I sobbed watching this. I couldn’t even tell you why. I didn’t understand what they were doing. Why weren’t they onstage in front of everyone, singing the sad song? Why go to all this trouble to put a puppet on your arm, and make the puppet sing, and make yourself disappear? What the hell was this? What was this stoic, beautiful, nonsensical split?
This image has come back to me now as I sit on the bleachers at the Y basketball court, watching my son. I sit among the other adults; we read and drink coffee. None of us talk much. The camaraderie is palpable.
To watch your kid play, without playing, to just watch, to just be there, to offer an ice pack or band-aid or water if need be; but overall, just to watch, in a loving way, with joy, without an investment in the outcome, requires an acceptance that is humbling because it is an acceptance of a restraint. It is not fandom. It can’t be fandom, because fandom is a passion and fans have merged their identities with their team. To watch your kid play, and love it, is to know that your role is to witness, even as you can feel every step your kid takes, even as you know his thought process and can anticipate his moves, as if they were yours. They are not.
You are on the other side. And maybe this is why I find myself riveted to the heroic actions that happen each week, to the kid who is six inches shorter than everyone else, say, snaking elegantly through the towering defense to make the shot.
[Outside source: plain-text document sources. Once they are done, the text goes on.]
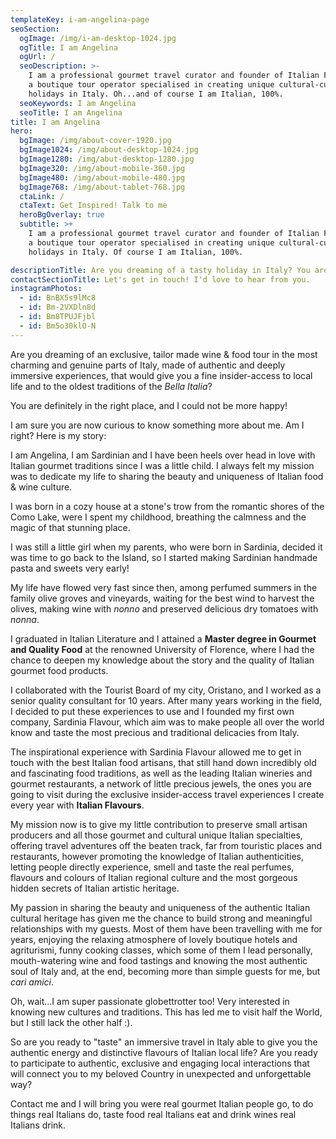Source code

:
 ```yaml
---
templateKey: i-am-angelina-page
seoSection:
  ogImage: /img/i-am-desktop-1024.jpg
  ogTitle: I am Angelina
  ogUrl: /
  seoDescription: >-
    I am a professional gourmet travel curator and founder of Italian Flavours,
    a boutique tour operator specialised in creating unique cultural-culinary
    holidays in Italy. Oh...and of course I am Italian, 100%. 
  seoKeywords: I am Angelina
  seoTitle: I am Angelina
title: I am Angelina
hero:
  bgImage: /img/about-cover-1920.jpg
  bgImage1024: /img/about-desktop-1024.jpg
  bgImage1280: /img/abut-desktop-1280.jpg
  bgImage320: /img/about-mobile-360.jpg
  bgImage480: /img/about-mobile-480.jpg
  bgImage768: /img/about-tablet-768.jpg
  ctaLink: /
  ctaText: Get Inspired! Talk to me
  heroBgOverlay: true
  subtitle: >+
    I am a professional gourmet travel curator and founder of Italian Flavours,
    a boutique tour operator specialised in creating unique cultural-culinary
    holidays in Italy. Of course I am Italian, 100%.

descriptionTitle: Are you dreaming of a tasty holiday in Italy? You are in good hands!
contactSectionTitle: Let's get in touch! I'd love to hear from you.
instagramPhotos:
  - id: BnBX5s9lMc8
  - id: Bm-2VXDln8d
  - id: Bm8TPUJFjbl
  - id: Bm5o30klO-N
---
```

Are you dreaming of an exclusive, tailor made wine & food tour in the most charming and genuine parts of Italy, made of authentic and deeply immersive experiences, that would give you a fine insider-access to local life and to the oldest traditions of the _Bella Italia_?

You are definitely in the right place, and I could not be more happy!

I am sure you are now curious to know something more about me. Am I right? Here is my story:

I am Angelina, I am Sardinian and I have been heels over head in love with Italian gourmet traditions since I was a little child. I always felt my mission was to dedicate my life to sharing the beauty and uniqueness of Italian food & wine culture.

I was born in a cozy house at a stone's trow from the romantic shores of the Como Lake, were I spent my childhood, breathing the calmness and the magic of that stunning place. 

I was still a little girl when my parents, who were born in Sardinia, decided it was time to go back to the Island, so I started making Sardinian handmade pasta and sweets very early!

My life have flowed very fast since then, among perfumed summers in the family olive groves and vineyards, waiting for the best wind to harvest the olives, making wine with _nonno_ and preserved delicious dry tomatoes with _nonna_.

I graduated in Italian Literature and I attained a **Master degree in Gourmet and Quality Food** at the renowned University of Florence, where I had the chance to deepen my knowledge about the story and the quality of Italian gourmet food products.

I collaborated with the Tourist Board of my city, Oristano, and I worked as a senior quality consultant for 10 years. After many years working in the field, I decided to put these experiences to use and I founded my first own company, Sardinia Flavour, which aim was to make people all over the world know and taste the most precious and traditional delicacies from Italy.

The inspirational experience with Sardinia Flavour allowed me to get in touch with the best Italian food artisans, that still hand down incredibly old and fascinating food traditions, as well as the leading Italian wineries and gourmet restaurants, a network of little precious jewels, the ones you are going to visit during the exclusive insider-access travel experiences I create every year with **Italian Flavours**.

My mission now is to give my little contribution to preserve small artisan producers and all those gourmet and cultural unique Italian specialties, offering travel adventures off the beaten track, far from touristic places and restaurants, however promoting the knowledge of Italian authenticities, letting people directly experience, smell and taste the real perfumes, flavours and colours of Italian regional culture and the most gorgeous hidden secrets of Italian artistic heritage.

My passion in sharing the beauty and uniqueness of the authentic Italian cultural heritage has given me the chance to build strong and meaningful relationships with my guests. Most of them have been travelling with me for years, enjoying the relaxing atmosphere of lovely boutique hotels and agriturismi, funny cooking classes, which some of them I lead personally, mouth-watering wine and food tastings and knowing the most authentic soul of Italy and, at the end, becoming more than simple guests for me, but _cari amici_.

Oh, wait...I am super passionate globettrotter too! Very interested in knowing new cultures and traditions. This has led me to visit half the World, but I still lack the other half :).

So are you ready to "taste" an immersive travel in Italy able to give you the authentic energy and distinctive flavours of Italian local life? Are you ready to participate to authentic, exclusive and engaging local interactions that will connect you to my beloved Country in unexpected and unforgettable way? 

Contact me and I will bring you were real gourmet Italian people go, to do things real Italians do, taste food real Italians eat and drink wines real Italians drink.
I am not playing and I am not rooting for a player as the short, scrappy kid takes my breath away. I am doing something else, something which is like stepping in a slow and somber line while singing a song. I am moving. I have been moved. I have been moved one step away from the court, and I am on the bleachers, and I am not, exactly, holding myself in check so much as holding my son, and all the sons out there, and all the daughters, in a regard which is as soft and generous as I think I have ever held anyone. I love to watch them play. And I see myself watching them, and all the parents watching the kids, and beyond us is the entire Y, and Central Park, and the City. I see all this softly and easily, as if I were flying, as if I were a crow flying overhead, and I realize that this move, from player to watcher, is but one step towards the move I will one day make where I am watching in a way that I can hardly imagine now. I will be flying. This is a step. This is a slow march. I am a parent. I am aging. This split happens, this split grows and swells like a peach on the tree. And then it drops. I will be blank-faced. I will not make eye contact.
And I am here now. I am sitting still, watching my son. My son is on the court. I am watching him play. There is work to be done. There are steps to take. I am watching. And I love these kids, my God. I love these parents, like me, with their coffees and papers and craggy grins. I am singing. I am being moved. I have a crow on my forearm, singing. I understand it now.